• Instructions to follow
Reproduce, please, only the lines from the first line below to the line containing "produce it. A", inclusive.

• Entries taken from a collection
++++++++
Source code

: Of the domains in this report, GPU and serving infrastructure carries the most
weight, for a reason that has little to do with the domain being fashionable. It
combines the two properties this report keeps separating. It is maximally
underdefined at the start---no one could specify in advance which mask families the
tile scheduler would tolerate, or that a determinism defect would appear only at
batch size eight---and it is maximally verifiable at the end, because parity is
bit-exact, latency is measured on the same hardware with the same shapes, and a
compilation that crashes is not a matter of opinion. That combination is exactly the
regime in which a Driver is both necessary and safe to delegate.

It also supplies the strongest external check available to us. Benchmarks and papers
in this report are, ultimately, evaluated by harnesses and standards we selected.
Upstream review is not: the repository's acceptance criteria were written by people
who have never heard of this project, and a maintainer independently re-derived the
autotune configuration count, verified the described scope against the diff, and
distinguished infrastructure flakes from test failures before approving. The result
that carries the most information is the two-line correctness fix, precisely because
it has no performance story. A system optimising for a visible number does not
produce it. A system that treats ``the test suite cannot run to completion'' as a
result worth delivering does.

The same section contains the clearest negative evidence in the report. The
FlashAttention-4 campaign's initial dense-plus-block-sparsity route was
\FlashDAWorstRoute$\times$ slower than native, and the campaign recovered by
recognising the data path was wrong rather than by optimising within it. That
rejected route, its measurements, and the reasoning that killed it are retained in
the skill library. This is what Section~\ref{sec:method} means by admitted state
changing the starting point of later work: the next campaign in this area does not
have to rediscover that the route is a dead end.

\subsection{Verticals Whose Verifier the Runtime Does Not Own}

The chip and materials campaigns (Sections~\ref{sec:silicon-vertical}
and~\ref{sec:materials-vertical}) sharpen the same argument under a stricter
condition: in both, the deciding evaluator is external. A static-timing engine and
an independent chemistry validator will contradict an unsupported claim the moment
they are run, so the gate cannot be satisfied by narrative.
++++++++
• Reply
Source code

: Of the domains in this report, GPU and serving infrastructure carries the most
weight, for a reason that has little to do with the domain being fashionable. It
combines the two properties this report keeps separating. It is maximally
underdefined at the start---no one could specify in advance which mask families the
tile scheduler would tolerate, or that a determinism defect would appear only at
batch size eight---and it is maximally verifiable at the end, because parity is
bit-exact, latency is measured on the same hardware with the same shapes, and a
compilation that crashes is not a matter of opinion. That combination is exactly the
regime in which a Driver is both necessary and safe to delegate.

It also supplies the strongest external check available to us. Benchmarks and papers
in this report are, ultimately, evaluated by harnesses and standards we selected.
Upstream review is not: the repository's acceptance criteria were written by people
who have never heard of this project, and a maintainer independently re-derived the
autotune configuration count, verified the described scope against the diff, and
distinguished infrastructure flakes from test failures before approving. The result
that carries the most information is the two-line correctness fix, precisely because
it has no performance story. A system optimising for a visible number does not
produce it. A system that treats ``the test suite cannot run to completion'' as a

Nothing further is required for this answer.